Basically, they’re recommending we swap saturated fat for unsaturated varietieswithout being sure what the effects are, and that we slash all saturated fat consumption without being sure whether the reasons are biologically justified. I guess by the time the next tome of guidelines is released, the USDA will get to see whether their lipid recommendations helped or killed us off faster. Welcome to America, land of 300 million guinea pigs.
The unfortunate part of the USDA recommendations, to me, is that they bind agents of the government to recommendations derived from immature science.  The more fortunate thing for now is that we can test these recommendations for ourselves using equipment from a 'drug store.'  If you eat meat, vegetables, nuts and seeds, some fruit, little starch and no sugar/no wheat, and you blood glucose readings are better, you lose weight, you feel better, your appetite is controlled, and you perform well mentally and physically, forget the USDA, you've already learned what they should.  

Tuesday, January 25, 2011

Dis-Belief

Breakfast: I found the morning meals (at the lodging facility) less than optimal (i.e sausage and biscuit). Should replace with granola and fruit or cereal.

This was a comment left regarding the meal quality for a conference-like function at my organization.  I was and am stunned.  This person is one of a group of very well educated, very highly driven leaders, and is clearly committed to choosing food to avoid disease, and yet, they could not have a worse concept of what it means to eat 'healthy.'  This is the tragedy of USDA involvement in dietary recommendations from the government.

It should be a crime for the government to make dietary recommendations which cannot be backed by long term intevention studies. 

Wednesday, December 15, 2010

Government, Food, and Illness

http://jonnybowdenblog.com/why-you-should-never-trust-the-government-about-nutrition/

"Dairy Management teamed up with Domino’s to create new pizzas with 40% more cheese and devised (and paid for) a 12 million dollar marketing campaign for the new creation. People loved the stuff, and sales soared, “by double digits”, according to the NY Times.
"So what’s the problem?
"Well, Dairy Management is actually not a wholly independent consulting firm. It’s part of the US Department of Agriculture."

Interesting when you look to find out how closely tied the government is to those who do the DoA's business.  Strange that the DoA pushes so many products which defy its "dietary recommendations."

One of the the many confounders of dietary research is that "dairy" isn't always "dairy", "fish" isn't always "fish", and "meat" isn't always "meat".

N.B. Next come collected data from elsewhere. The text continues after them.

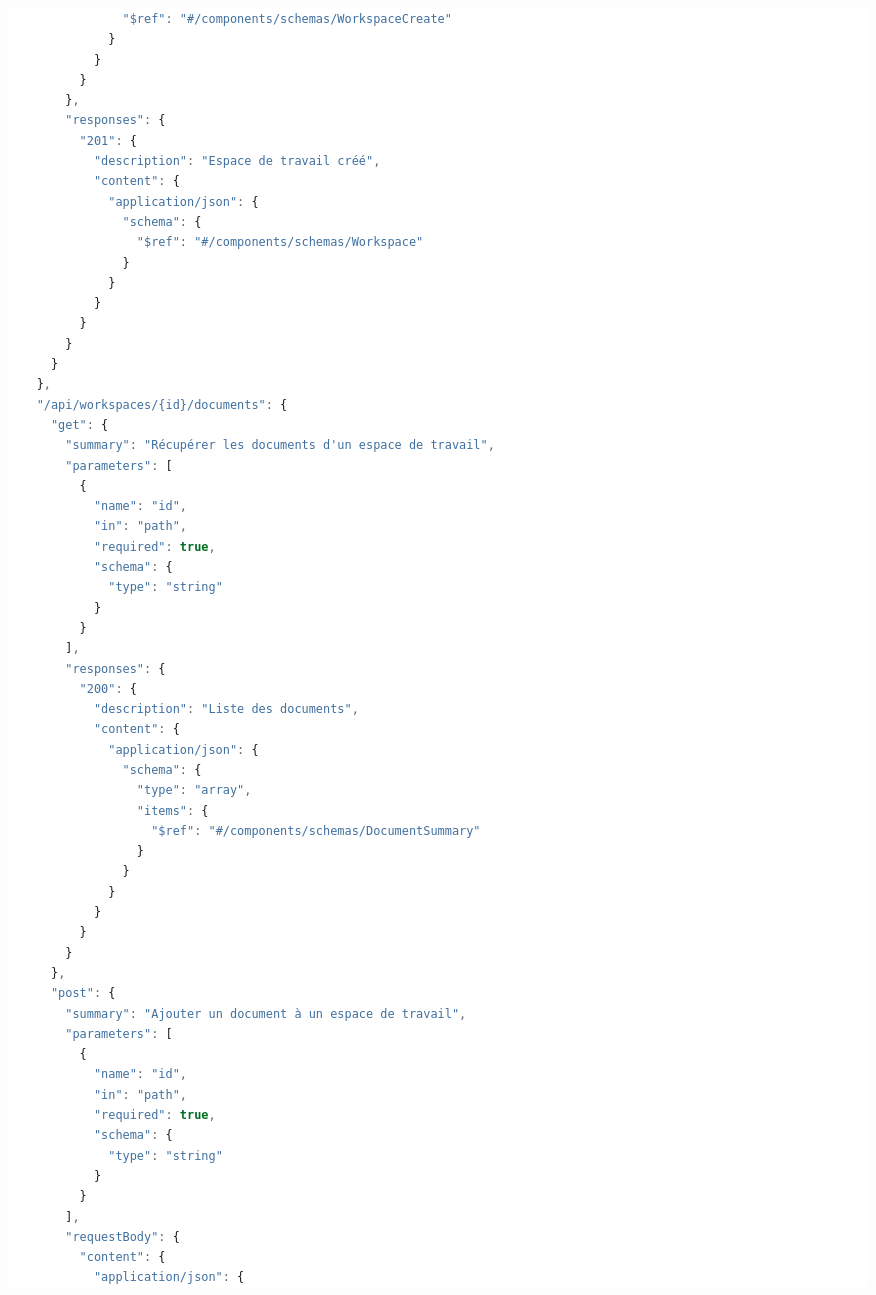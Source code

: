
 ```javascript
                "$ref": "#/components/schemas/WorkspaceCreate"
              }
            }
          }
        },
        "responses": {
          "201": {
            "description": "Espace de travail créé",
            "content": {
              "application/json": {
                "schema": {
                  "$ref": "#/components/schemas/Workspace"
                }
              }
            }
          }
        }
      }
    },
    "/api/workspaces/{id}/documents": {
      "get": {
        "summary": "Récupérer les documents d'un espace de travail",
        "parameters": [
          {
            "name": "id",
            "in": "path",
            "required": true,
            "schema": {
              "type": "string"
            }
          }
        ],
        "responses": {
          "200": {
            "description": "Liste des documents",
            "content": {
              "application/json": {
                "schema": {
                  "type": "array",
                  "items": {
                    "$ref": "#/components/schemas/DocumentSummary"
                  }
                }
              }
            }
          }
        }
      },
      "post": {
        "summary": "Ajouter un document à un espace de travail",
        "parameters": [
          {
            "name": "id",
            "in": "path",
            "required": true,
            "schema": {
              "type": "string"
            }
          }
        ],
        "requestBody": {
          "content": {
            "application/json": {
```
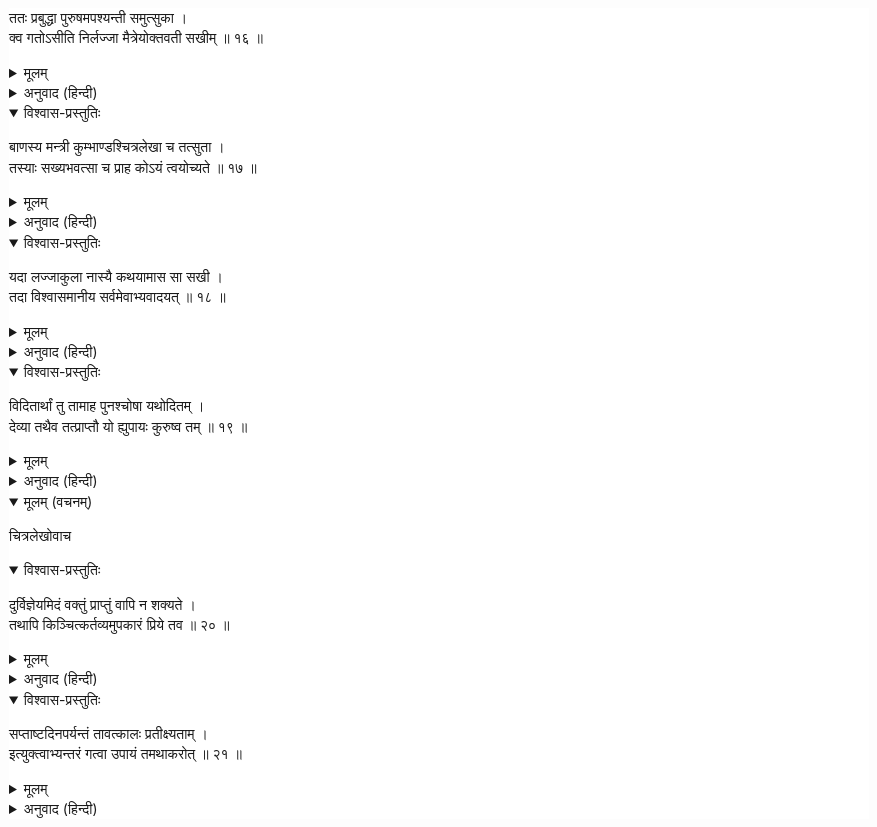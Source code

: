 ततः प्रबुद्धा पुरुषमपश्यन्ती समुत्सुका ।  
क्व गतोऽसीति निर्लज्जा मैत्रेयोक्तवती सखीम् ॥ १६ ॥
</details>

<details><summary>मूलम्</summary></details>

<details><summary>अनुवाद (हिन्दी)</summary></details>

<details open><summary>विश्वास-प्रस्तुतिः</summary>

बाणस्य मन्त्री कुम्भाण्डश्चित्रलेखा च तत्सुता ।  
तस्याः सख्यभवत्सा च प्राह कोऽयं त्वयोच्यते ॥ १७ ॥
</details>

<details><summary>मूलम्</summary></details>

<details><summary>अनुवाद (हिन्दी)</summary></details>

<details open><summary>विश्वास-प्रस्तुतिः</summary>

यदा लज्जाकुला नास्यै कथयामास सा सखी ।  
तदा विश्वासमानीय सर्वमेवाभ्यवादयत् ॥ १८ ॥
</details>

<details><summary>मूलम्</summary></details>

<details><summary>अनुवाद (हिन्दी)</summary></details>

<details open><summary>विश्वास-प्रस्तुतिः</summary>

विदितार्थां तु तामाह पुनश्चोषा यथोदितम् ।  
देव्या तथैव तत्प्राप्तौ यो ह्युपायः कुरुष्व तम् ॥ १९ ॥
</details>

<details><summary>मूलम्</summary></details>

<details><summary>अनुवाद (हिन्दी)</summary></details>

<details open><summary>मूलम् (वचनम्)</summary>

चित्रलेखोवाच
</details>

<details open><summary>विश्वास-प्रस्तुतिः</summary>

दुर्विज्ञेयमिदं वक्तुं प्राप्तुं वापि न शक्यते ।  
तथापि किञ्चित्कर्तव्यमुपकारं प्रिये तव ॥ २० ॥
</details>

<details><summary>मूलम्</summary></details>

<details><summary>अनुवाद (हिन्दी)</summary></details>

<details open><summary>विश्वास-प्रस्तुतिः</summary>

सप्ताष्टदिनपर्यन्तं तावत्कालः प्रतीक्ष्यताम् ।  
इत्युक्त्वाभ्यन्तरं गत्वा उपायं तमथाकरोत् ॥ २१ ॥
</details>

<details><summary>मूलम्</summary></details>

<details><summary>अनुवाद (हिन्दी)</summary></details>
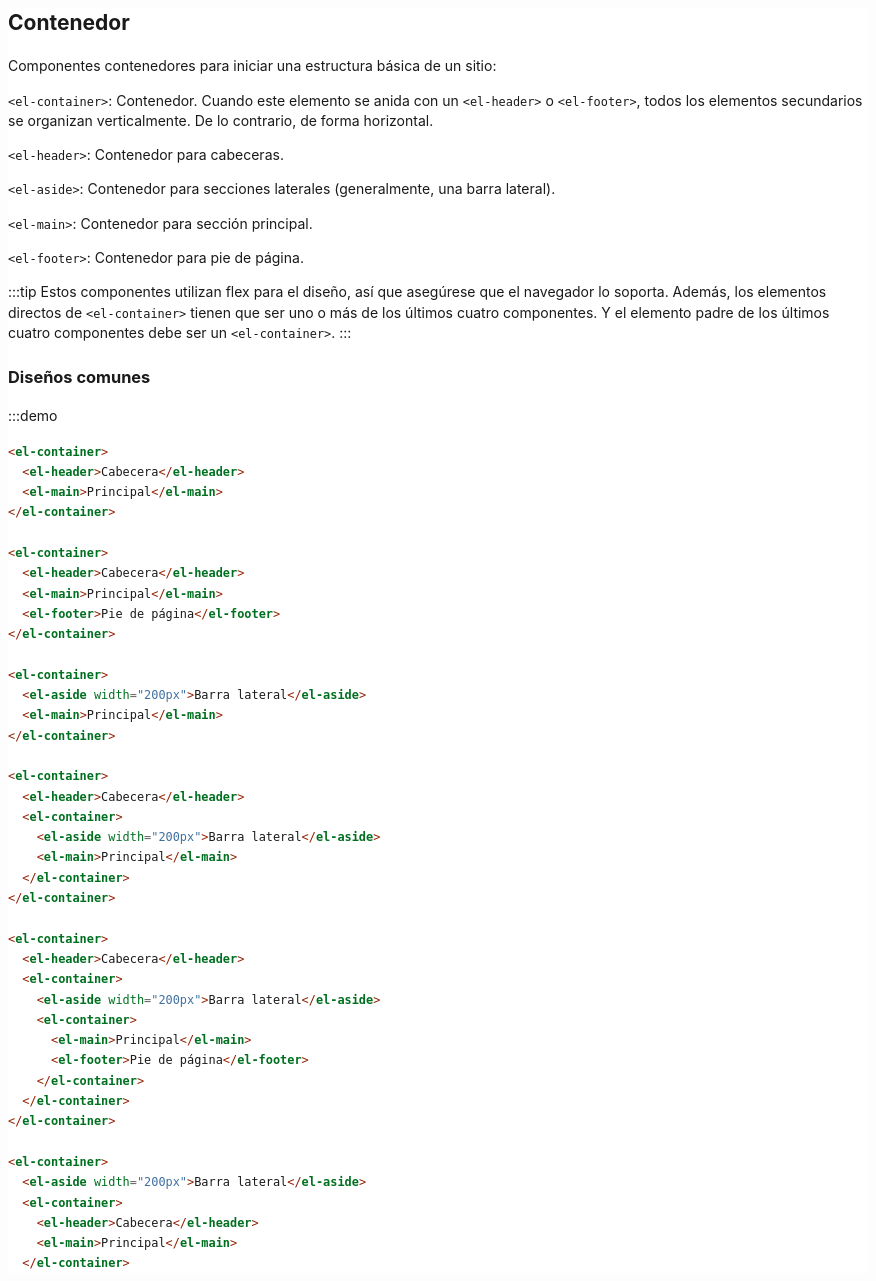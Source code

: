 ## Contenedor
Componentes contenedores para iniciar una estructura básica de un sitio:

`<el-container>`: Contenedor. Cuando este elemento se anida con un `<el-header>` o `<el-footer>`, todos los elementos secundarios se organizan verticalmente.
De lo contrario, de forma horizontal. 

`<el-header>`: Contenedor para cabeceras.

`<el-aside>`: Contenedor para secciones laterales (generalmente, una barra lateral).

`<el-main>`: Contenedor para sección principal.

`<el-footer>`: Contenedor para pie de página.

:::tip
Estos componentes utilizan flex para el diseño, así que asegúrese que el navegador lo soporta. Además, los elementos directos de `<el-container>` tienen que ser uno o más de los últimos cuatro componentes. Y el elemento padre de los últimos cuatro componentes debe ser un `<el-container>`.
:::

### Diseños comunes

:::demo
```html
<el-container>
  <el-header>Cabecera</el-header>
  <el-main>Principal</el-main>
</el-container>

<el-container>
  <el-header>Cabecera</el-header>
  <el-main>Principal</el-main>
  <el-footer>Pie de página</el-footer>
</el-container>

<el-container>
  <el-aside width="200px">Barra lateral</el-aside>
  <el-main>Principal</el-main>
</el-container>

<el-container>
  <el-header>Cabecera</el-header>
  <el-container>
    <el-aside width="200px">Barra lateral</el-aside>
    <el-main>Principal</el-main>
  </el-container>
</el-container>

<el-container>
  <el-header>Cabecera</el-header>
  <el-container>
    <el-aside width="200px">Barra lateral</el-aside>
    <el-container>
      <el-main>Principal</el-main>
      <el-footer>Pie de página</el-footer>
    </el-container>
  </el-container>
</el-container>

<el-container>
  <el-aside width="200px">Barra lateral</el-aside>
  <el-container>
    <el-header>Cabecera</el-header>
    <el-main>Principal</el-main>
  </el-container>
```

Are we talking about grass fed cow dairy, or grain fed?  Pasteurized or non-Pasteurized?  Grass or grain fed beef/chicken/pork?  Pen raised, grain fed salmon or wild caught?  Most of the nutritional criticisms of any of these products is either valid or invalid based on the answers to the above questions - but I'll guarantee you that virtually none of the epidemiological studies have taken into account the differences in the above - thus, the insignificance of those kinds of studies.  In the mean time, your government continues to spend our money to manipulate markets while pushing scientifically invalid dietary recommendations.